Government's unbridled power
An unpopular truth
[Reprinted from Issues & Views January 19, 2004]
It's no longer a secret that most citizens of the United States will give in to any government intrusions, if such intrusions are wrapped around the word "security." Today's American has little in common with earlier generations, who were raised to accept the unpleasant reality that an open society brings with it only degrees of safety, not total safety, in deference to protecting everyone's constitutional rights. Earlier generations understood that guaranteed security comes only in a totalitarian lockdown, where surveillance and severe punishment keep everyone anxiously in line.
Former Congressman Bob Barr, in his weekly columns, tells about the kind of country we're turning into. In "Pre-emptive strike hits high schools," he describes last November's jackbooted "drug raid" at Stratford High School in Goose Creek, South Carolina:
The now widely reproduced black-and-white video shows police barging into the school with guns drawn and pointed at students. We see dozens of students lying prone in the school's hallways with armed officers clearly shouting at them to "get down and put your hands up" while searching vainly for the drugs that were the justification for the raid in the first place.
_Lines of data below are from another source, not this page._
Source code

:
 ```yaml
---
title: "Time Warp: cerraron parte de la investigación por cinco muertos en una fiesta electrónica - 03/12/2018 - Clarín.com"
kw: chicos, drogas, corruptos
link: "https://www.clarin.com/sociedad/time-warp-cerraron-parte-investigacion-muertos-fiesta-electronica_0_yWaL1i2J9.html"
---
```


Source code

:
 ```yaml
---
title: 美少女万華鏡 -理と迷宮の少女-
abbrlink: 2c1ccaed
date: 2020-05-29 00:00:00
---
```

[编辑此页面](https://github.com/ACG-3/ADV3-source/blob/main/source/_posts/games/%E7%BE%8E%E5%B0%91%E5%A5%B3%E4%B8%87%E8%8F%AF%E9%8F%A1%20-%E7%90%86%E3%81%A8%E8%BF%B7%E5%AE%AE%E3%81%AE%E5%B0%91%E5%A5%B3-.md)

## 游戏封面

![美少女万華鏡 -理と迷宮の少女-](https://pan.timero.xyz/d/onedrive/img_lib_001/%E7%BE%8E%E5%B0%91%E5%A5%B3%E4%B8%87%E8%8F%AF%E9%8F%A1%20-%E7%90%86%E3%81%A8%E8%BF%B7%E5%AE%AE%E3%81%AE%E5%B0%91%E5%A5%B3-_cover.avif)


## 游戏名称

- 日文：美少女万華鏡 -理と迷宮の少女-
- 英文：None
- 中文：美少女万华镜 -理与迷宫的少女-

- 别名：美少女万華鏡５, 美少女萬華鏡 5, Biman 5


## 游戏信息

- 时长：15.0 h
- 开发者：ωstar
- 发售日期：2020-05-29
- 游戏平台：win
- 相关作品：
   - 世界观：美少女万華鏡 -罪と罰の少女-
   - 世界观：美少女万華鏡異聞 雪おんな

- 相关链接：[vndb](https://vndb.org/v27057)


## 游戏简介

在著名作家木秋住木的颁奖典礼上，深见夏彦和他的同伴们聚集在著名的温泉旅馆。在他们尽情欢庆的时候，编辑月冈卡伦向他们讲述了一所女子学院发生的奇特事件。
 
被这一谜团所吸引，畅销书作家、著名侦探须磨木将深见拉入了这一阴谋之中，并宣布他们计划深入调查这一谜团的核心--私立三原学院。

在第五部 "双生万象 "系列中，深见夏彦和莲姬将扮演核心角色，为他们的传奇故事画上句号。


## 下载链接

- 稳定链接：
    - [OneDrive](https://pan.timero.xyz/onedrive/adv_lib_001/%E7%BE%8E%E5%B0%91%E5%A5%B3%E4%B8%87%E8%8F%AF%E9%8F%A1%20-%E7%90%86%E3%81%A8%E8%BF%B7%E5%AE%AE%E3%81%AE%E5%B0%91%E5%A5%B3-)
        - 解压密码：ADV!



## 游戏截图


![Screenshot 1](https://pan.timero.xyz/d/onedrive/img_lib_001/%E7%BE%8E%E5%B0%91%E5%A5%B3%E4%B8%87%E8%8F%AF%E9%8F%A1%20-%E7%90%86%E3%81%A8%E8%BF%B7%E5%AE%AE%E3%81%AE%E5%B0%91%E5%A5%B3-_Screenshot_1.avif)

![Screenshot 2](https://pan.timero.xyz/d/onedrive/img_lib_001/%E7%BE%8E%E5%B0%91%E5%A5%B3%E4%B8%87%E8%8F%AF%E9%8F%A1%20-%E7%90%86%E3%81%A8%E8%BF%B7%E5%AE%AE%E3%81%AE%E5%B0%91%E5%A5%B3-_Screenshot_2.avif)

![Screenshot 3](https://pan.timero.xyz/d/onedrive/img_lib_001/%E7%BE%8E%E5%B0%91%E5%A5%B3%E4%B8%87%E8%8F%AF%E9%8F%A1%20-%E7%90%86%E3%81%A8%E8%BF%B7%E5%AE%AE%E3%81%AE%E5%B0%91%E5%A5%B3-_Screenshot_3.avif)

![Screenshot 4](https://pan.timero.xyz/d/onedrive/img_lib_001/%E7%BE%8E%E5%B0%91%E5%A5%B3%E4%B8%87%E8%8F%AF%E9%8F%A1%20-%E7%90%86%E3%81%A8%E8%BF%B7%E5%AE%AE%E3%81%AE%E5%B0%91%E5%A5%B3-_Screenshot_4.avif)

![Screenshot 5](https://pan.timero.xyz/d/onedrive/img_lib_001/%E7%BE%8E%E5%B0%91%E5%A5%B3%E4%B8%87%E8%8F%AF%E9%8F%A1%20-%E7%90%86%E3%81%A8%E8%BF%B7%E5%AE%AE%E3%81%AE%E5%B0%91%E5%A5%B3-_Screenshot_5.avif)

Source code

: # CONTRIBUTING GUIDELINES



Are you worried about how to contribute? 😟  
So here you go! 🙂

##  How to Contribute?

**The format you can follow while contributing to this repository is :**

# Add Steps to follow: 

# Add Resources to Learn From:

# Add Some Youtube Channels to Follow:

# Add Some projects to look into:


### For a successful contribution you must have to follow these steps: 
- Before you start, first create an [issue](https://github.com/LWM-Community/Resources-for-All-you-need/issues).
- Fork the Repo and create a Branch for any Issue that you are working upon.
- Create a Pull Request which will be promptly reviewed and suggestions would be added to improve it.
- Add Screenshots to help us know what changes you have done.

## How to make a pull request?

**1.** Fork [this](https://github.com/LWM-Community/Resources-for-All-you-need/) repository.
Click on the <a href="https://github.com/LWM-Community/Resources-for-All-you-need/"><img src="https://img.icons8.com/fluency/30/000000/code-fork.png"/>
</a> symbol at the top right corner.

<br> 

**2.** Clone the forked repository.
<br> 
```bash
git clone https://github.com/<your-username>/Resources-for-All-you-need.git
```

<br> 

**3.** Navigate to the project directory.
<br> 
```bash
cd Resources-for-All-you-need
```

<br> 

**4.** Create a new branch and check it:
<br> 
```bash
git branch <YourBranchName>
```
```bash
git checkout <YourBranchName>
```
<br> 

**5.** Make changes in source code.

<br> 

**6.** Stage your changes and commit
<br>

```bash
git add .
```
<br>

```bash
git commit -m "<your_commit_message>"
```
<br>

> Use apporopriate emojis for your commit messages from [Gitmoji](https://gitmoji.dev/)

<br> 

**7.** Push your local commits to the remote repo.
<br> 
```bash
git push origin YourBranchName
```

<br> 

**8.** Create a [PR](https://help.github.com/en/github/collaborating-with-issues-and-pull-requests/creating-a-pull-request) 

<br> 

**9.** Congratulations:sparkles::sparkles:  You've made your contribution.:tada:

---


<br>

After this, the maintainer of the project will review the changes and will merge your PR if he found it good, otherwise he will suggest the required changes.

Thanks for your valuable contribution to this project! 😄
The good news is that no student was killed or injured by any quick-draw officer's accident or overreaction. The bad news is that the incident illustrates the degree to which America is now gripped by a climate of fear and overreaction. It also bears testimony to the unbridled power with which our society has clothed government, both local and national. . . .
Is nothing to be placed in rational perspective anymore? Is the term "measured response" no longer a part of our vocabulary? A police raid on a school, with guns drawn despite scant evidence, represents an effort to "be proactive" in creating a "safe environment" for students, in the words of the local school superintendent, Chester Floyd. One shudders to contemplate what a televised record of an "aggressive" approach would reveal. . . .
Oh, and by the way, when they're not testing students for drugs, alcohol, tobacco and, I suppose pretty soon, caffeine, school officials are disciplining kids for what they're saying to friends on their personal computers, after school hours and from their homes. Or, for what they write in their diaries.
Is it really any wonder that school officials -- empowered by parents to invade students' privacy to the extent of testing them for smoking cigarettes (whether on or off school property, and regardless of whether such horrible activity takes place during school hours or not), and reading their private e-mails after school hours -- feel they're within their rights to order a SWAT raid on students?